Elternbeteiligung: Warum sie stärker in den Blick rücken muss
Berlin, Dezember 2014. Das Elternhaus ist ein wichtiger Faktor für den Bildungserfolg eines Kindes: Daten belegen, dass die größten Lernerfolge bei Kindern erst dann erzielt werden, wenn Lernen nicht nur in Kita oder Schule stattfindet, sondern auch durch die Eltern unterstützt wird. Die Einbindung der Eltern in das Geschehen an Kitas und Schulen ist daher mehr als eine freundliche Geste. Eltern müssen die Gelegenheit haben, aktiv mitzuwirken, und dabei sollten sie von Kitas und Schulen ermutigt und unterstützt werden. Für die Einwanderungsgesellschaft, in der wir leben, heißt das dreierlei: Eltern mit Zuwanderungsgeschichte müssen den gleichen Zugang zu allen Angeboten von Kita und Schule haben wie Eltern ohne Migrationserfahrung. Diese Angebote müssen sich daher stärker an ihrer Lebensrealität orientieren und sie müssen interkulturell sensibel sein – letzteres ist für Kitas bislang nur an rund ein Viertel der Einrichtungen der Fall. Das erhebliche Potenzial effektiver Elternbeteiligung wird noch stark unterschätzt. Chancengleiche Teilhabe für alle Kinder kann ein großes Stück vorankommen, wenn dieses Thema in den kommenden Jahren stärker auf die Agenda von Politik und Bildungsexperten gesetzt wird und in der Praxis konsequent Anwendung findet.

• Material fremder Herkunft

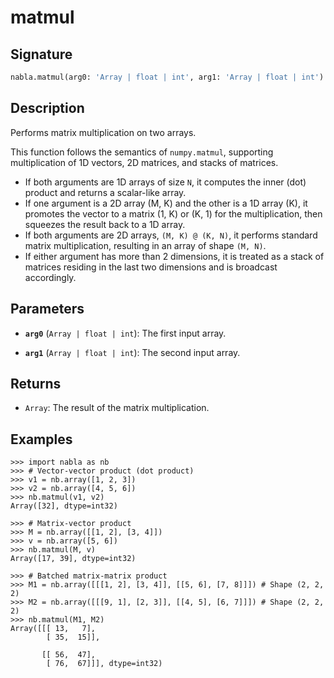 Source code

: # matmul

## Signature

```python
nabla.matmul(arg0: 'Array | float | int', arg1: 'Array | float | int') -> 'Array'
```

## Description

Performs matrix multiplication on two arrays.

This function follows the semantics of `numpy.matmul`, supporting
multiplication of 1D vectors, 2D matrices, and stacks of matrices.

- If both arguments are 1D arrays of size `N`, it computes the inner
  (dot) product and returns a scalar-like array.
- If one argument is a 2D array (M, K) and the other is a 1D array (K),
  it promotes the vector to a matrix (1, K) or (K, 1) for the
  multiplication, then squeezes the result back to a 1D array.
- If both arguments are 2D arrays, `(M, K) @ (K, N)`, it performs standard
  matrix multiplication, resulting in an array of shape `(M, N)`.
- If either argument has more than 2 dimensions, it is treated as a stack
  of matrices residing in the last two dimensions and is broadcast accordingly.

## Parameters

- **`arg0`** (`Array | float | int`): The first input array.

- **`arg1`** (`Array | float | int`): The second input array.

## Returns

- `Array`: The result of the matrix multiplication.

## Examples

```pycon
>>> import nabla as nb
>>> # Vector-vector product (dot product)
>>> v1 = nb.array([1, 2, 3])
>>> v2 = nb.array([4, 5, 6])
>>> nb.matmul(v1, v2)
Array([32], dtype=int32)

>>> # Matrix-vector product
>>> M = nb.array([[1, 2], [3, 4]])
>>> v = nb.array([5, 6])
>>> nb.matmul(M, v)
Array([17, 39], dtype=int32)

>>> # Batched matrix-matrix product
>>> M1 = nb.array([[[1, 2], [3, 4]], [[5, 6], [7, 8]]]) # Shape (2, 2, 2)
>>> M2 = nb.array([[[9, 1], [2, 3]], [[4, 5], [6, 7]]]) # Shape (2, 2, 2)
>>> nb.matmul(M1, M2)
Array([[[ 13,   7],
        [ 35,  15]],

       [[ 56,  47],
        [ 76,  67]]], dtype=int32)
```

Wir stellen Ihnen Imad Zalloum vor, der sich sowohl in der Kita als auch in der Schule seiner Kinder als Elternvertreter engagiert.
Imad Zalloum ist in Jordanien aufgewachsen und kam 1995 für sein Studium der Biotechnologie nach Berlin. Da er in dieser Zeit seine heutige Frau, eine Deutsche, kennen lernte, blieb er in Deutschland und nahm 2008 auch die deutsche Staatsangehörigkeit an. Heute arbeitet er als wissenschaftlicher Außendienst für ein Biotechnologieunternehmen. Imad Zalloum hat zwei Söhne (4 und 6 Jahre) und ist sowohl in der Kita als auch in der Schule Elternvertreter. „Ich bin so erzogen worden, dass es selbstverständlich ist, sich in seinem Umfeld zu engagieren. Für mich ist die Arbeit als Elternvertreter eine gute Möglichkeit, mitzugestalten.“ Für Eltern mit wie ohne Migrationshintergrund sieht er vor allem zwei Vorteile, sich zu engagieren: „Die Beteiligung in Kita oder Schule kann Eltern mehr Selbstvertrauen geben und als Elternvertreter wird man auch einfach viel besser über bestehende Angebote informiert, was gerade für Eltern mit Migrationshintergrund wichtig sein kann.“ An der Arbeit als Elternvertreter ist ihm besonders der enge Kontakt zu Lehrern, Erziehern und anderen Eltern wichtig. „Ich sehe mich da als Brückenbauer.“ Er selbst hatte keine Probleme, einen Kitaplatz zu bekommen und sieht auch in der Kita und der Schule, auf die seine Kinder gehen, schon viel erreicht – dort hat man kulturelle Vielfalt gut im Blick. Als Vertreter seiner Kita im Bezirkselternausschuss weiß er aber auch, dass die Situation nicht überall so entspannt ist. Die Aufgabe, Eltern einzubinden, sieht er aber nicht nur bei Kitas und Schulen. „Eltern sollten viel mehr Selbstinitiative zeigen, sie müssen auch einmal über ihren Schatten springen, um ihre Interessen besser durchsetzen zu können.“ Wenn er einen Wunsch frei hätte, um bestehende Strukturen zu verbessern, würde er sich wünschen, dass es für alle Kinder ausreichend Kitaplätze gibt – um sicherzustellen, dass jedes Kind frühzeitig nach seinem Bedarf gefördert werden kann. Die Einführung des Betreuungsgelds hält er daher für einen Schritt in die falsche Richtung.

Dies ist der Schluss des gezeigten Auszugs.